[About this exercise]: All of the lines below are to be transcribed faithfully, with pictures excluded from the copy.

- Opening Delimiter -

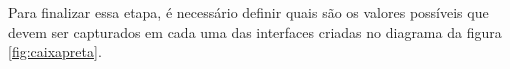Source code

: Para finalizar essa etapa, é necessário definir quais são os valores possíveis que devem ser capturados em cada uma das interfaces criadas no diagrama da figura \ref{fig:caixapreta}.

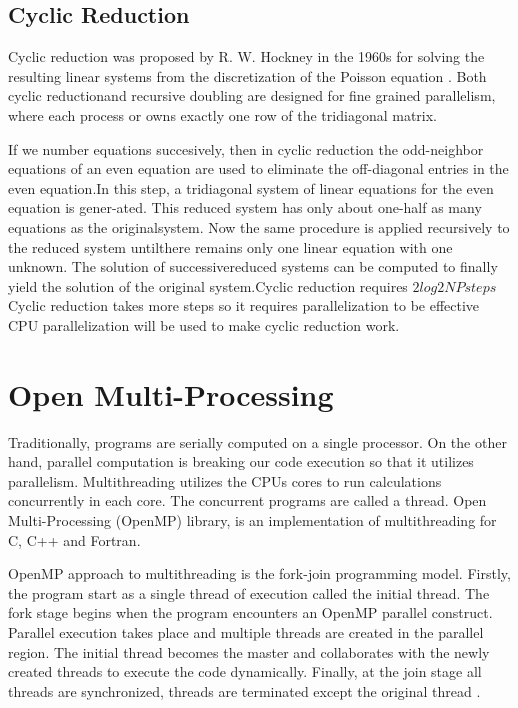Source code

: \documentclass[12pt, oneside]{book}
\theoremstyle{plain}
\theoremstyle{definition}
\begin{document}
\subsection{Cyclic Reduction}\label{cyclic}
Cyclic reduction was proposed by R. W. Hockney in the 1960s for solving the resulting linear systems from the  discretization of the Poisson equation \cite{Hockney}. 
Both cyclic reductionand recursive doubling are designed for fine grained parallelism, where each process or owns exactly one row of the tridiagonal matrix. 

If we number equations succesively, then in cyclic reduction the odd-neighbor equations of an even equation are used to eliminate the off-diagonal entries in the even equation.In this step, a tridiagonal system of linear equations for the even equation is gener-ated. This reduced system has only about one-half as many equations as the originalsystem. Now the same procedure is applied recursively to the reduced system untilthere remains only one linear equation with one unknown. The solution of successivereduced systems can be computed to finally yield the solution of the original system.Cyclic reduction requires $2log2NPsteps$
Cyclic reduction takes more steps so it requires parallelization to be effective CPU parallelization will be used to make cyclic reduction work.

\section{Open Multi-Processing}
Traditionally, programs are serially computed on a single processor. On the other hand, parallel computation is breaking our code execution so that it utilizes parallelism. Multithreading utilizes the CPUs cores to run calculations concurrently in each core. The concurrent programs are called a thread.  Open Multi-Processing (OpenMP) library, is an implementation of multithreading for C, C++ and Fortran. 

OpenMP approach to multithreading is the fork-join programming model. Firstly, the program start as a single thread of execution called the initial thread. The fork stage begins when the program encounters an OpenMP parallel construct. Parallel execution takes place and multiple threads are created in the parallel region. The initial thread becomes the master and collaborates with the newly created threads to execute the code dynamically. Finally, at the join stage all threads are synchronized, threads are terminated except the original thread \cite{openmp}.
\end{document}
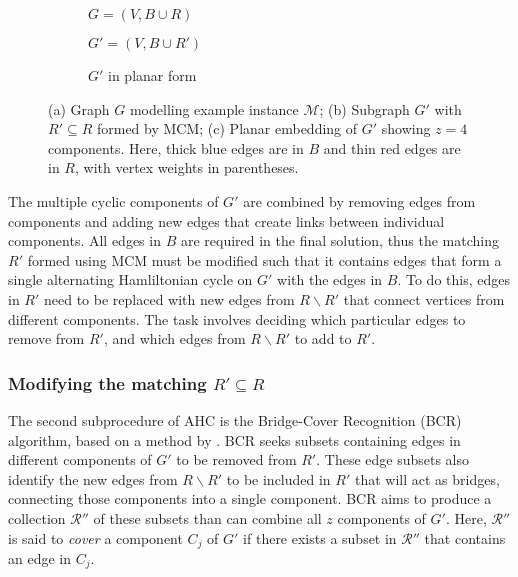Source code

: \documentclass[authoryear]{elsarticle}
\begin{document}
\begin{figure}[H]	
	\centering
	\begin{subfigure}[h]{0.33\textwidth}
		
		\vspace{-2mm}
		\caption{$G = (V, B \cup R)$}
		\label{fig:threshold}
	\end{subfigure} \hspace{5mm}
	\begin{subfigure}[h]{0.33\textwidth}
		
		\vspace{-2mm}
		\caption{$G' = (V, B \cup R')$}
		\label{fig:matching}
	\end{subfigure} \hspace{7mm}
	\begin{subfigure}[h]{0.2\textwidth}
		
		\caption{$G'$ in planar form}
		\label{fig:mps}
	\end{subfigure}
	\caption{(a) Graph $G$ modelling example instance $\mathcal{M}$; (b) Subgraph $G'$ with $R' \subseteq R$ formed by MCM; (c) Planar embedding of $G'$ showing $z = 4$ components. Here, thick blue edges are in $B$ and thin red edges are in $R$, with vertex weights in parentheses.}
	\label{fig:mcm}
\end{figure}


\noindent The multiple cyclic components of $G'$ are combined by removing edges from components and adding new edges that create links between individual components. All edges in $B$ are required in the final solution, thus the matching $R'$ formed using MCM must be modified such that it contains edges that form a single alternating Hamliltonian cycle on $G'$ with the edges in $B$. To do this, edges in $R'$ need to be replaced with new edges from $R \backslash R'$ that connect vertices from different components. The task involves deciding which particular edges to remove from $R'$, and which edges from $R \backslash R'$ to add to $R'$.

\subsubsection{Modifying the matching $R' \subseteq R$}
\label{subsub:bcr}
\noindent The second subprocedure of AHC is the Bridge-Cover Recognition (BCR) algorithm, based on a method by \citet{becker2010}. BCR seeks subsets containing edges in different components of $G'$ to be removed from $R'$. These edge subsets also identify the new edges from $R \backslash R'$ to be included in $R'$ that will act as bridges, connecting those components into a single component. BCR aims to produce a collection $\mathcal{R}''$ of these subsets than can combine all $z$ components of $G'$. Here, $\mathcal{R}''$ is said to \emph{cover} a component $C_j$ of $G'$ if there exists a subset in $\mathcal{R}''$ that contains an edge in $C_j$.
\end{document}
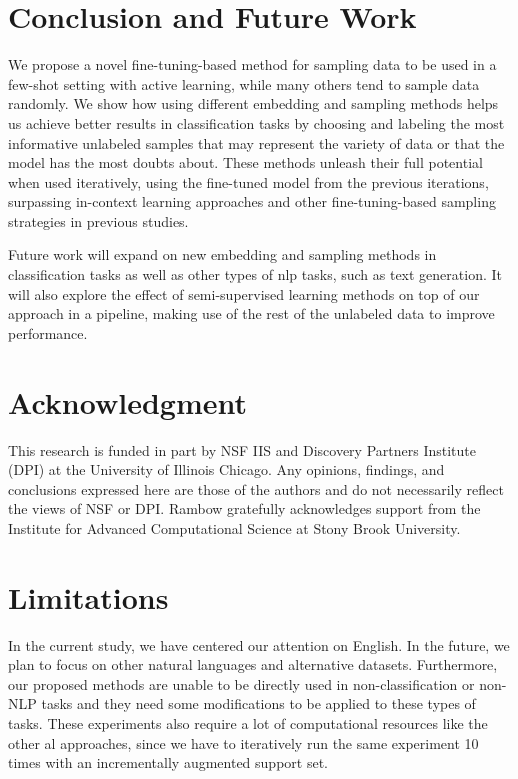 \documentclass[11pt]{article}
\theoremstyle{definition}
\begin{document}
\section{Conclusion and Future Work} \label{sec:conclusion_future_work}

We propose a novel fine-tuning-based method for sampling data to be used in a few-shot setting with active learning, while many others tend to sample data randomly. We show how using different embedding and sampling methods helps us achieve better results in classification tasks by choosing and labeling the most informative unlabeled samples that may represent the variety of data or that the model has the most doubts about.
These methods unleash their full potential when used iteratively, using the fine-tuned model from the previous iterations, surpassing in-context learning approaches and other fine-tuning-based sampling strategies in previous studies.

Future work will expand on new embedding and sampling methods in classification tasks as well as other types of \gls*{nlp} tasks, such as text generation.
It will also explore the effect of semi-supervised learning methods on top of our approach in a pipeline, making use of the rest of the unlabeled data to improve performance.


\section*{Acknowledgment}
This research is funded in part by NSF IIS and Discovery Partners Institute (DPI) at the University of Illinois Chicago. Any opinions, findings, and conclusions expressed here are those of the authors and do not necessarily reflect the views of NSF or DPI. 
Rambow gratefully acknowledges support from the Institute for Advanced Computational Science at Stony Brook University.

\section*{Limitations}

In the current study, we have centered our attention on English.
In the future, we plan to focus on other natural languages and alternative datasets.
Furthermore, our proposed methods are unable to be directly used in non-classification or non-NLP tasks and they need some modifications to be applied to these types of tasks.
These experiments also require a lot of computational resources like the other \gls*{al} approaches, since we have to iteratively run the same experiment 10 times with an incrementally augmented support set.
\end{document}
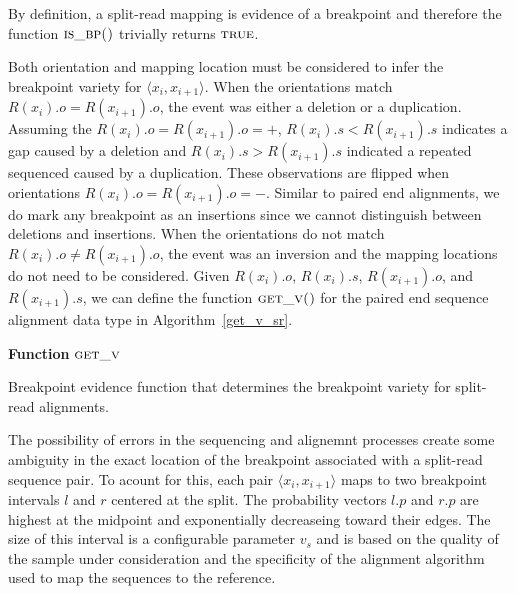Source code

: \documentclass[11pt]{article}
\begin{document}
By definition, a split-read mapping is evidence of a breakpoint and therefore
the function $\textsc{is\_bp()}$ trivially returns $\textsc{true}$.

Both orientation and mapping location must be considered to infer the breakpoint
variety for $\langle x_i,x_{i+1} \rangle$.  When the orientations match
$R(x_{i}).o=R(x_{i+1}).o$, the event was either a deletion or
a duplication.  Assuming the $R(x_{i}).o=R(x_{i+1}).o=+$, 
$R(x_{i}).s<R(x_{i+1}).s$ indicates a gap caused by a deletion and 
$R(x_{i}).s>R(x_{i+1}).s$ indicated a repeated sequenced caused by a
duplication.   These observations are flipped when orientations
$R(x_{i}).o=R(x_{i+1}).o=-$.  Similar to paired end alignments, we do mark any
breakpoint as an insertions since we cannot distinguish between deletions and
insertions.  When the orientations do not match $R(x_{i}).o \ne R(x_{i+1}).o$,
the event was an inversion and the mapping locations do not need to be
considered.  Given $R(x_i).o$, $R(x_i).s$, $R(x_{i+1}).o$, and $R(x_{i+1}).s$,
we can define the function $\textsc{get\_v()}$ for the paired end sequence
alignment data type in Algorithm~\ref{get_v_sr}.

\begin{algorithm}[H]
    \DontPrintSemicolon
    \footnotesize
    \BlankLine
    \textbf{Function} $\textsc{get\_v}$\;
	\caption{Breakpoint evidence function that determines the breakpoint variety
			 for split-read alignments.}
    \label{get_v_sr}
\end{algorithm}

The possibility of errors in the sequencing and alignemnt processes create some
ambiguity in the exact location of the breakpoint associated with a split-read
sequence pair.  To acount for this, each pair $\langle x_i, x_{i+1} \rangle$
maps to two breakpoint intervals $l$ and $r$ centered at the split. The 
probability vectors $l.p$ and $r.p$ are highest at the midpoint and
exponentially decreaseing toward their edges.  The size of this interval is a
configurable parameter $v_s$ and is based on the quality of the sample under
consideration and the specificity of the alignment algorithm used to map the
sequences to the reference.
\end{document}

- Closing Delimiter -

[Your response]:
Source code

: Para finalizar essa etapa, é necessário definir quais são os valores possíveis que devem ser capturados em cada uma das interfaces criadas no diagrama da figura \ref{fig:caixapreta}.

Source code

: \documentclass[12pt, oneside]{book}
\theoremstyle{plain}
\theoremstyle{definition}
\begin{document}
\subsection{Cyclic Reduction}\label{cyclic}
Cyclic reduction was proposed by R. W. Hockney in the 1960s for solving the resulting linear systems from the  discretization of the Poisson equation \cite{Hockney}. 
Both cyclic reductionand recursive doubling are designed for fine grained parallelism, where each process or owns exactly one row of the tridiagonal matrix. 

If we number equations succesively, then in cyclic reduction the odd-neighbor equations of an even equation are used to eliminate the off-diagonal entries in the even equation.In this step, a tridiagonal system of linear equations for the even equation is gener-ated. This reduced system has only about one-half as many equations as the originalsystem. Now the same procedure is applied recursively to the reduced system untilthere remains only one linear equation with one unknown. The solution of successivereduced systems can be computed to finally yield the solution of the original system.Cyclic reduction requires $2log2NPsteps$
Cyclic reduction takes more steps so it requires parallelization to be effective CPU parallelization will be used to make cyclic reduction work.

\section{Open Multi-Processing}
Traditionally, programs are serially computed on a single processor. On the other hand, parallel computation is breaking our code execution so that it utilizes parallelism. Multithreading utilizes the CPUs cores to run calculations concurrently in each core. The concurrent programs are called a thread.  Open Multi-Processing (OpenMP) library, is an implementation of multithreading for C, C++ and Fortran. 

OpenMP approach to multithreading is the fork-join programming model. Firstly, the program start as a single thread of execution called the initial thread. The fork stage begins when the program encounters an OpenMP parallel construct. Parallel execution takes place and multiple threads are created in the parallel region. The initial thread becomes the master and collaborates with the newly created threads to execute the code dynamically. Finally, at the join stage all threads are synchronized, threads are terminated except the original thread \cite{openmp}.
\end{document}
Source code

: \documentclass[authoryear]{elsarticle}
\begin{document}
\begin{figure}[H]	
	\centering
	\begin{subfigure}[h]{0.33\textwidth}
		
		\vspace{-2mm}
		\caption{$G = (V, B \cup R)$}
		\label{fig:threshold}
	\end{subfigure} \hspace{5mm}
	\begin{subfigure}[h]{0.33\textwidth}
		
		\vspace{-2mm}
		\caption{$G' = (V, B \cup R')$}
		\label{fig:matching}
	\end{subfigure} \hspace{7mm}
	\begin{subfigure}[h]{0.2\textwidth}
		
		\caption{$G'$ in planar form}
		\label{fig:mps}
	\end{subfigure}
	\caption{(a) Graph $G$ modelling example instance $\mathcal{M}$; (b) Subgraph $G'$ with $R' \subseteq R$ formed by MCM; (c) Planar embedding of $G'$ showing $z = 4$ components. Here, thick blue edges are in $B$ and thin red edges are in $R$, with vertex weights in parentheses.}
	\label{fig:mcm}
\end{figure}


\noindent The multiple cyclic components of $G'$ are combined by removing edges from components and adding new edges that create links between individual components. All edges in $B$ are required in the final solution, thus the matching $R'$ formed using MCM must be modified such that it contains edges that form a single alternating Hamliltonian cycle on $G'$ with the edges in $B$. To do this, edges in $R'$ need to be replaced with new edges from $R \backslash R'$ that connect vertices from different components. The task involves deciding which particular edges to remove from $R'$, and which edges from $R \backslash R'$ to add to $R'$.

\subsubsection{Modifying the matching $R' \subseteq R$}
\label{subsub:bcr}
\noindent The second subprocedure of AHC is the Bridge-Cover Recognition (BCR) algorithm, based on a method by \citet{becker2010}. BCR seeks subsets containing edges in different components of $G'$ to be removed from $R'$. These edge subsets also identify the new edges from $R \backslash R'$ to be included in $R'$ that will act as bridges, connecting those components into a single component. BCR aims to produce a collection $\mathcal{R}''$ of these subsets than can combine all $z$ components of $G'$. Here, $\mathcal{R}''$ is said to \emph{cover} a component $C_j$ of $G'$ if there exists a subset in $\mathcal{R}''$ that contains an edge in $C_j$.
\end{document}
 \documentclass[11pt]{article}
\theoremstyle{definition}
\begin{document}
\section{Conclusion and Future Work} \label{sec:conclusion_future_work}

We propose a novel fine-tuning-based method for sampling data to be used in a few-shot setting with active learning, while many others tend to sample data randomly. We show how using different embedding and sampling methods helps us achieve better results in classification tasks by choosing and labeling the most informative unlabeled samples that may represent the variety of data or that the model has the most doubts about.
These methods unleash their full potential when used iteratively, using the fine-tuned model from the previous iterations, surpassing in-context learning approaches and other fine-tuning-based sampling strategies in previous studies.

Future work will expand on new embedding and sampling methods in classification tasks as well as other types of \gls*{nlp} tasks, such as text generation.
It will also explore the effect of semi-supervised learning methods on top of our approach in a pipeline, making use of the rest of the unlabeled data to improve performance.


\section*{Acknowledgment}
This research is funded in part by NSF IIS and Discovery Partners Institute (DPI) at the University of Illinois Chicago. Any opinions, findings, and conclusions expressed here are those of the authors and do not necessarily reflect the views of NSF or DPI. 
Rambow gratefully acknowledges support from the Institute for Advanced Computational Science at Stony Brook University.

\section*{Limitations}

In the current study, we have centered our attention on English.
In the future, we plan to focus on other natural languages and alternative datasets.
Furthermore, our proposed methods are unable to be directly used in non-classification or non-NLP tasks and they need some modifications to be applied to these types of tasks.
These experiments also require a lot of computational resources like the other \gls*{al} approaches, since we have to iteratively run the same experiment 10 times with an incrementally augmented support set.
\end{document}
Source code

: \documentclass[11pt]{article}
\begin{document}
By definition, a split-read mapping is evidence of a breakpoint and therefore
the function $\textsc{is\_bp()}$ trivially returns $\textsc{true}$.

Both orientation and mapping location must be considered to infer the breakpoint
variety for $\langle x_i,x_{i+1} \rangle$.  When the orientations match
$R(x_{i}).o=R(x_{i+1}).o$, the event was either a deletion or
a duplication.  Assuming the $R(x_{i}).o=R(x_{i+1}).o=+$, 
$R(x_{i}).s<R(x_{i+1}).s$ indicates a gap caused by a deletion and 
$R(x_{i}).s>R(x_{i+1}).s$ indicated a repeated sequenced caused by a
duplication.   These observations are flipped when orientations
$R(x_{i}).o=R(x_{i+1}).o=-$.  Similar to paired end alignments, we do mark any
breakpoint as an insertions since we cannot distinguish between deletions and
insertions.  When the orientations do not match $R(x_{i}).o \ne R(x_{i+1}).o$,
the event was an inversion and the mapping locations do not need to be
considered.  Given $R(x_i).o$, $R(x_i).s$, $R(x_{i+1}).o$, and $R(x_{i+1}).s$,
we can define the function $\textsc{get\_v()}$ for the paired end sequence
alignment data type in Algorithm~\ref{get_v_sr}.

\begin{algorithm}[H]
    \DontPrintSemicolon
    \footnotesize
    \BlankLine
    \textbf{Function} $\textsc{get\_v}$\;
	\caption{Breakpoint evidence function that determines the breakpoint variety
			 for split-read alignments.}
    \label{get_v_sr}
\end{algorithm}

The possibility of errors in the sequencing and alignemnt processes create some
ambiguity in the exact location of the breakpoint associated with a split-read
sequence pair.  To acount for this, each pair $\langle x_i, x_{i+1} \rangle$
maps to two breakpoint intervals $l$ and $r$ centered at the split. The 
probability vectors $l.p$ and $r.p$ are highest at the midpoint and
exponentially decreaseing toward their edges.  The size of this interval is a
configurable parameter $v_s$ and is based on the quality of the sample under
consideration and the specificity of the alignment algorithm used to map the
sequences to the reference.
\end{document}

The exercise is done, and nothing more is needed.